DATA RECORDS.
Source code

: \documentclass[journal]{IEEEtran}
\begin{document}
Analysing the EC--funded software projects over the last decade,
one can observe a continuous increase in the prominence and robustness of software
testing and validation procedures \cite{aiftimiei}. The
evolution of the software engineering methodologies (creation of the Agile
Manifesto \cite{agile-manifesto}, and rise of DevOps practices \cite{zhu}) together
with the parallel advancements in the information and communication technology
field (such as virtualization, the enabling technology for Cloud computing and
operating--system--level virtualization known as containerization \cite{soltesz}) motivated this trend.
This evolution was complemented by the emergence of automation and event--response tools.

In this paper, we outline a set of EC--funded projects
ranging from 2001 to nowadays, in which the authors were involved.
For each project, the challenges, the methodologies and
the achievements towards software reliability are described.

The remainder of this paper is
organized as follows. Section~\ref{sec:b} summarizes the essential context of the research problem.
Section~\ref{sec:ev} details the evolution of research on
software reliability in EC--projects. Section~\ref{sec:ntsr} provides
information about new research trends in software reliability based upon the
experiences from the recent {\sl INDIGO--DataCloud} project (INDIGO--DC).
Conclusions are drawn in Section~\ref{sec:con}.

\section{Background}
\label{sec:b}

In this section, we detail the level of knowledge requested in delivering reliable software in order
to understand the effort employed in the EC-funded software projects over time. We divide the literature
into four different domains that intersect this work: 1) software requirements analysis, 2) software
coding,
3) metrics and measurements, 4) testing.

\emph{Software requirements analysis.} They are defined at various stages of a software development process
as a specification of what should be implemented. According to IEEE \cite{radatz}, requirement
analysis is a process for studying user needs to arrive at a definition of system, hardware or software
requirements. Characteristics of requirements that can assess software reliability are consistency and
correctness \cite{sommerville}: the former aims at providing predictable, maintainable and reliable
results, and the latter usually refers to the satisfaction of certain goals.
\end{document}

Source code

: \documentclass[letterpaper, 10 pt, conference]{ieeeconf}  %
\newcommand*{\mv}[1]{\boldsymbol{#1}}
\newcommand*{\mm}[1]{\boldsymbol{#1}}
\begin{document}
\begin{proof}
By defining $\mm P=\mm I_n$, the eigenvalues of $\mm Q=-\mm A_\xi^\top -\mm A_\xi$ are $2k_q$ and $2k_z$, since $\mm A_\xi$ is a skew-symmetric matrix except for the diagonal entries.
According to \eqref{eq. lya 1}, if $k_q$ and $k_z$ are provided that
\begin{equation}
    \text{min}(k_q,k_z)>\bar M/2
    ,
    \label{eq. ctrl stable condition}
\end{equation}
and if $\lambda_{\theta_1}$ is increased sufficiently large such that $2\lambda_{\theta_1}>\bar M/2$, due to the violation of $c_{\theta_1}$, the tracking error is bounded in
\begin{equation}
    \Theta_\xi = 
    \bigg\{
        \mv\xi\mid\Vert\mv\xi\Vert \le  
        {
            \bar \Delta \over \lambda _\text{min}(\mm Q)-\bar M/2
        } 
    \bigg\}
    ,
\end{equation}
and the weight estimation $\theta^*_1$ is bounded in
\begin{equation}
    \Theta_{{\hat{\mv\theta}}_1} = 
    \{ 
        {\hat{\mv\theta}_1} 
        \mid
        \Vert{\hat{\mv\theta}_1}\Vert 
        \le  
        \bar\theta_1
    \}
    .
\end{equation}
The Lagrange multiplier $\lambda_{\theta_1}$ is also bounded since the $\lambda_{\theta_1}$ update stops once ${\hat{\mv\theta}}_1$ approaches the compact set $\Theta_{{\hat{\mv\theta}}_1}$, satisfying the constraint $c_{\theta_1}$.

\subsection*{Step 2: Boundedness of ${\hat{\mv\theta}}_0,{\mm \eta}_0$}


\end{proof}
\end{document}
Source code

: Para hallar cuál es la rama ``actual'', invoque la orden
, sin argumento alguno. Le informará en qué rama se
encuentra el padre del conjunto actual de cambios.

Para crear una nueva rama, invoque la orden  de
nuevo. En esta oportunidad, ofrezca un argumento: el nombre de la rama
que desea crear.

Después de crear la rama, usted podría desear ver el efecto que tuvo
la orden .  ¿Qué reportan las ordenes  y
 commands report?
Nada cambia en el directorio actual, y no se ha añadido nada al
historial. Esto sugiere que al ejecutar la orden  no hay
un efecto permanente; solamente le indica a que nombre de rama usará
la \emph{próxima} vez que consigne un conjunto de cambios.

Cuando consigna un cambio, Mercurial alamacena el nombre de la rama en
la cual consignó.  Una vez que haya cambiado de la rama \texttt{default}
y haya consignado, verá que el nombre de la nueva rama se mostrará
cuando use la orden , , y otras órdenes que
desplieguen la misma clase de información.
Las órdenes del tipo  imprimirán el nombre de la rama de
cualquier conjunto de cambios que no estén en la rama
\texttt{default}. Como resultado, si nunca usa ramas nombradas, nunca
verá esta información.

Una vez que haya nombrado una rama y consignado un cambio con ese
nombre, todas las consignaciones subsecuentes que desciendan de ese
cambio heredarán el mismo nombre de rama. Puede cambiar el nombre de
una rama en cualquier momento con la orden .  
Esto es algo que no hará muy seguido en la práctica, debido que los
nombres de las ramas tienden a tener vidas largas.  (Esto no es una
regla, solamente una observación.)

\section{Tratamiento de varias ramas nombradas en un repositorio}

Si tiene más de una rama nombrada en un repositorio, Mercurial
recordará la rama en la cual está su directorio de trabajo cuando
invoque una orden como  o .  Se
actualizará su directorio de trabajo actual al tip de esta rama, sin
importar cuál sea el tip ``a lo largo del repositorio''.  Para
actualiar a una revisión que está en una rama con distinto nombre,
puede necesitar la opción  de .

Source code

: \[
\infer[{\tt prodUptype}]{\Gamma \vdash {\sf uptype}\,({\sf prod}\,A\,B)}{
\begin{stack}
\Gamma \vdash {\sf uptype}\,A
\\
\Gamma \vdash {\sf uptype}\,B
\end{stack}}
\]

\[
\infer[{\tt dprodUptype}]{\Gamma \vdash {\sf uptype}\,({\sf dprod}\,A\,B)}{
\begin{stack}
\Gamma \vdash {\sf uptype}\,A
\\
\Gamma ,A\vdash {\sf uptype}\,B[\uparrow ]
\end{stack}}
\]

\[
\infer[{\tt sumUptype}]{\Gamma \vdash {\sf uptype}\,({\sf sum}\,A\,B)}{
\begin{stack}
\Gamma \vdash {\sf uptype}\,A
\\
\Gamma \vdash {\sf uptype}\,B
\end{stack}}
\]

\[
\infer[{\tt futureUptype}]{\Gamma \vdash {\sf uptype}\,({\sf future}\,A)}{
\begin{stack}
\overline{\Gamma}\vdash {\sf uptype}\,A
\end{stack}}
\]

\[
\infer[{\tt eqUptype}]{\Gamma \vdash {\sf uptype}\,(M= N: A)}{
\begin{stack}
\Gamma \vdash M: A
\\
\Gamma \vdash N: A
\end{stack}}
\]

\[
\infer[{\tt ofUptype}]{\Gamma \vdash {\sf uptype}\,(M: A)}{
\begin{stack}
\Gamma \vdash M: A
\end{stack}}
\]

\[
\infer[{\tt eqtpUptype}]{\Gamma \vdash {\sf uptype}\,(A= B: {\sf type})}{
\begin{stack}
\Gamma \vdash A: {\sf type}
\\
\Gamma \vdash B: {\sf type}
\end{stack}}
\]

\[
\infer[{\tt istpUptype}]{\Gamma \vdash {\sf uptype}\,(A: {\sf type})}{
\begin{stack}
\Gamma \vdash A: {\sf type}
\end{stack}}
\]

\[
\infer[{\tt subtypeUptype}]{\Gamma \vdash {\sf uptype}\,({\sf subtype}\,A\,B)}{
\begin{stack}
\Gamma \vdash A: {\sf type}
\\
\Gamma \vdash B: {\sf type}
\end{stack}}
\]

TASK ITEM. Output the whole listing word for word.

ANSWER TO THIS EXERCISE.
Source code

: \documentclass[journal]{IEEEtran}
\begin{document}
Analysing the EC--funded software projects over the last decade,
one can observe a continuous increase in the prominence and robustness of software
testing and validation procedures \cite{aiftimiei}. The
evolution of the software engineering methodologies (creation of the Agile
Manifesto \cite{agile-manifesto}, and rise of DevOps practices \cite{zhu}) together
with the parallel advancements in the information and communication technology
field (such as virtualization, the enabling technology for Cloud computing and
operating--system--level virtualization known as containerization \cite{soltesz}) motivated this trend.
This evolution was complemented by the emergence of automation and event--response tools.

In this paper, we outline a set of EC--funded projects
ranging from 2001 to nowadays, in which the authors were involved.
For each project, the challenges, the methodologies and
the achievements towards software reliability are described.

The remainder of this paper is
organized as follows. Section~\ref{sec:b} summarizes the essential context of the research problem.
Section~\ref{sec:ev} details the evolution of research on
software reliability in EC--projects. Section~\ref{sec:ntsr} provides
information about new research trends in software reliability based upon the
experiences from the recent {\sl INDIGO--DataCloud} project (INDIGO--DC).
Conclusions are drawn in Section~\ref{sec:con}.

\section{Background}
\label{sec:b}

In this section, we detail the level of knowledge requested in delivering reliable software in order
to understand the effort employed in the EC-funded software projects over time. We divide the literature
into four different domains that intersect this work: 1) software requirements analysis, 2) software
coding,
3) metrics and measurements, 4) testing.

\emph{Software requirements analysis.} They are defined at various stages of a software development process
as a specification of what should be implemented. According to IEEE \cite{radatz}, requirement
analysis is a process for studying user needs to arrive at a definition of system, hardware or software
requirements. Characteristics of requirements that can assess software reliability are consistency and
correctness \cite{sommerville}: the former aims at providing predictable, maintainable and reliable
results, and the latter usually refers to the satisfaction of certain goals.
\end{document}

Source code

: \documentclass[letterpaper, 10 pt, conference]{ieeeconf}  %
\newcommand*{\mv}[1]{\boldsymbol{#1}}
\newcommand*{\mm}[1]{\boldsymbol{#1}}
\begin{document}
\begin{proof}
By defining $\mm P=\mm I_n$, the eigenvalues of $\mm Q=-\mm A_\xi^\top -\mm A_\xi$ are $2k_q$ and $2k_z$, since $\mm A_\xi$ is a skew-symmetric matrix except for the diagonal entries.
According to \eqref{eq. lya 1}, if $k_q$ and $k_z$ are provided that
\begin{equation}
    \text{min}(k_q,k_z)>\bar M/2
    ,
    \label{eq. ctrl stable condition}
\end{equation}
and if $\lambda_{\theta_1}$ is increased sufficiently large such that $2\lambda_{\theta_1}>\bar M/2$, due to the violation of $c_{\theta_1}$, the tracking error is bounded in
\begin{equation}
    \Theta_\xi = 
    \bigg\{
        \mv\xi\mid\Vert\mv\xi\Vert \le  
        {
            \bar \Delta \over \lambda _\text{min}(\mm Q)-\bar M/2
        } 
    \bigg\}
    ,
\end{equation}
and the weight estimation $\theta^*_1$ is bounded in
\begin{equation}
    \Theta_{{\hat{\mv\theta}}_1} = 
    \{ 
        {\hat{\mv\theta}_1} 
        \mid
        \Vert{\hat{\mv\theta}_1}\Vert 
        \le  
        \bar\theta_1
    \}
    .
\end{equation}
The Lagrange multiplier $\lambda_{\theta_1}$ is also bounded since the $\lambda_{\theta_1}$ update stops once ${\hat{\mv\theta}}_1$ approaches the compact set $\Theta_{{\hat{\mv\theta}}_1}$, satisfying the constraint $c_{\theta_1}$.

\subsection*{Step 2: Boundedness of ${\hat{\mv\theta}}_0,{\mm \eta}_0$}


\end{proof}
\end{document}
Source code

: Para hallar cuál es la rama ``actual'', invoque la orden
, sin argumento alguno. Le informará en qué rama se
encuentra el padre del conjunto actual de cambios.

Para crear una nueva rama, invoque la orden  de
nuevo. En esta oportunidad, ofrezca un argumento: el nombre de la rama
que desea crear.

Después de crear la rama, usted podría desear ver el efecto que tuvo
la orden .  ¿Qué reportan las ordenes  y
 commands report?
Nada cambia en el directorio actual, y no se ha añadido nada al
historial. Esto sugiere que al ejecutar la orden  no hay
un efecto permanente; solamente le indica a que nombre de rama usará
la \emph{próxima} vez que consigne un conjunto de cambios.

Cuando consigna un cambio, Mercurial alamacena el nombre de la rama en
la cual consignó.  Una vez que haya cambiado de la rama \texttt{default}
y haya consignado, verá que el nombre de la nueva rama se mostrará
cuando use la orden , , y otras órdenes que
desplieguen la misma clase de información.
Las órdenes del tipo  imprimirán el nombre de la rama de
cualquier conjunto de cambios que no estén en la rama
\texttt{default}. Como resultado, si nunca usa ramas nombradas, nunca
verá esta información.

Una vez que haya nombrado una rama y consignado un cambio con ese
nombre, todas las consignaciones subsecuentes que desciendan de ese
cambio heredarán el mismo nombre de rama. Puede cambiar el nombre de
una rama en cualquier momento con la orden .  
Esto es algo que no hará muy seguido en la práctica, debido que los
nombres de las ramas tienden a tener vidas largas.  (Esto no es una
regla, solamente una observación.)

\section{Tratamiento de varias ramas nombradas en un repositorio}

Si tiene más de una rama nombrada en un repositorio, Mercurial
recordará la rama en la cual está su directorio de trabajo cuando
invoque una orden como  o .  Se
actualizará su directorio de trabajo actual al tip de esta rama, sin
importar cuál sea el tip ``a lo largo del repositorio''.  Para
actualiar a una revisión que está en una rama con distinto nombre,
puede necesitar la opción  de .

Source code

: \[
\infer[{\tt prodUptype}]{\Gamma \vdash {\sf uptype}\,({\sf prod}\,A\,B)}{
\begin{stack}
\Gamma \vdash {\sf uptype}\,A
\\
\Gamma \vdash {\sf uptype}\,B
\end{stack}}
\]

\[
\infer[{\tt dprodUptype}]{\Gamma \vdash {\sf uptype}\,({\sf dprod}\,A\,B)}{
\begin{stack}
\Gamma \vdash {\sf uptype}\,A
\\
\Gamma ,A\vdash {\sf uptype}\,B[\uparrow ]
\end{stack}}
\]

\[
\infer[{\tt sumUptype}]{\Gamma \vdash {\sf uptype}\,({\sf sum}\,A\,B)}{
\begin{stack}
\Gamma \vdash {\sf uptype}\,A
\\
\Gamma \vdash {\sf uptype}\,B
\end{stack}}
\]

\[
\infer[{\tt futureUptype}]{\Gamma \vdash {\sf uptype}\,({\sf future}\,A)}{
\begin{stack}
\overline{\Gamma}\vdash {\sf uptype}\,A
\end{stack}}
\]

\[
\infer[{\tt eqUptype}]{\Gamma \vdash {\sf uptype}\,(M= N: A)}{
\begin{stack}
\Gamma \vdash M: A
\\
\Gamma \vdash N: A
\end{stack}}
\]

\[
\infer[{\tt ofUptype}]{\Gamma \vdash {\sf uptype}\,(M: A)}{
\begin{stack}
\Gamma \vdash M: A
\end{stack}}
\]

\[
\infer[{\tt eqtpUptype}]{\Gamma \vdash {\sf uptype}\,(A= B: {\sf type})}{
\begin{stack}
\Gamma \vdash A: {\sf type}
\\
\Gamma \vdash B: {\sf type}
\end{stack}}
\]

\[
\infer[{\tt istpUptype}]{\Gamma \vdash {\sf uptype}\,(A: {\sf type})}{
\begin{stack}
\Gamma \vdash A: {\sf type}
\end{stack}}
\]

\[
\infer[{\tt subtypeUptype}]{\Gamma \vdash {\sf uptype}\,({\sf subtype}\,A\,B)}{
\begin{stack}
\Gamma \vdash A: {\sf type}
\\
\Gamma \vdash B: {\sf type}
\end{stack}}
\]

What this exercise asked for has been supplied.